La vie etant plus compliqué (plus de parerasses, moins de temps libre), les gens veulent des discours simples et simplistes: cest pourquoi ils ont adoré Sarko... Ils se rendent cependant compte aujourdhui que ce netait qu'un beau parleur, que ses disciours etaient tous redigés a lavance par les deux G (guenot, gueant), et qu'il est nul en improvisation, semporte tres vite, et ne tient pas ses promesses... sans parler des 170% d'autoaugmentation.. des rolex.. des bagues diors, des hotels 6 etoiles en egypte, des jets de Bollore, de la Carlita.. etc..etc..

evelyne44 03/03/2008 20:36

Je voudrais d'abord faire une prémisse : je n'aimerais pas du tout habiter à côté d'un pédophile, ce d'autant que j'ai un garçon de 12ans. je précise même que je préfère garer ma voiture dans des parkings couverts équipés de video surveillance quand je dois la récupérer tard le soir. Je suis comme tout le monde, je préfèrerais ne pas avoir à nourrir de craintes sur ma sécurité ou celle de ceux que j'aime plutôt qu'être inquiète.



Ceci dit, mon point de vue sur cette affaire : je pense que c'est une manoeuvre très habile de Sarkozy pour regagner en popularité. Il savait certainement que le conseil constitutionnel refuserait la rétro-activité de la loi. Il peut ainsi prendre la France à témoin : "Regardez ces vilains juges gauchistes qui m'empêchent de protéger d'iinnocents enfants des griffes des pédophiles qui les menacent". Et la gauche, qui n'en rate pas une pour montrer sa bêtise profonde, tombe immédiatement dans le panneau.

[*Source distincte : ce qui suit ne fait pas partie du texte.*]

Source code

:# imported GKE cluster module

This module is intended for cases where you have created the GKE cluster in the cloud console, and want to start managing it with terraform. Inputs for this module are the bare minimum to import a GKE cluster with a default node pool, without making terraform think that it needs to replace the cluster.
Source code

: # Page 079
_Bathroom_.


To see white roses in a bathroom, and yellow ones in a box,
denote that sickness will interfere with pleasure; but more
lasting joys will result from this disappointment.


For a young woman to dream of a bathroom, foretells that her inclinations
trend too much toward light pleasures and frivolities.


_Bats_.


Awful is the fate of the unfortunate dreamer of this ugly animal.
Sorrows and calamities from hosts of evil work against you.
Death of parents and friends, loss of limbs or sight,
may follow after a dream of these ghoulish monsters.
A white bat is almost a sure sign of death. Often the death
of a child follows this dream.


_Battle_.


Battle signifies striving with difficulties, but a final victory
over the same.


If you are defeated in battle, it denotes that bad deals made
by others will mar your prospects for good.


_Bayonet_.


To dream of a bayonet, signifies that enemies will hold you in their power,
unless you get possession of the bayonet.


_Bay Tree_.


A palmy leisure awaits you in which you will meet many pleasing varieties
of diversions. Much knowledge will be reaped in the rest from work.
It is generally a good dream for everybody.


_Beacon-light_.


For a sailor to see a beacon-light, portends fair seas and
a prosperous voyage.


Concrètement que faire pour régler le problème : la loi sur la rétention de sûreté, c'est bien mais elle ne s'appliquera que dans 15 ans. On peut même poser des peines à vie incompressibles pour les délits de pédophilie comme en Angleterre. En attendant, on a des moyens de se protéger : port du bracelet électronique obligatoire, réponse obligatoire aux convocations de contrôle (le violeur du petit Aniss ne s'était pas rendu à une convocation et personne n'avait songé à vérifier ce qu'il faisait), une plus grande fréquence de ces contrôles, une restriction du périmètre où les pédophiles sont autorisés à se déplacer, une éventuelle publication d'un fichier des condamnations pour pédophilie. On peut envisager aussi des video surveillances à proximité des écoles ou jeux d'enfants où les pédophiles vont souvent repérer leurs victimes.  Je pense que si on veut on peut se donner les moyens d'empêcher au maximum ces individus dénaturés de nuire, sans pour autant revenir sur ce pilier de nos institutions qu'est le conseil constitutionnel. Ce serait un précédent, et il est bon dans une démocratie que les limites du pouvoir soit respectées. "Pour assurer la liberté, il faut que le pouvoir limite le pouvoir" Montesquieu. Esprit des Lois.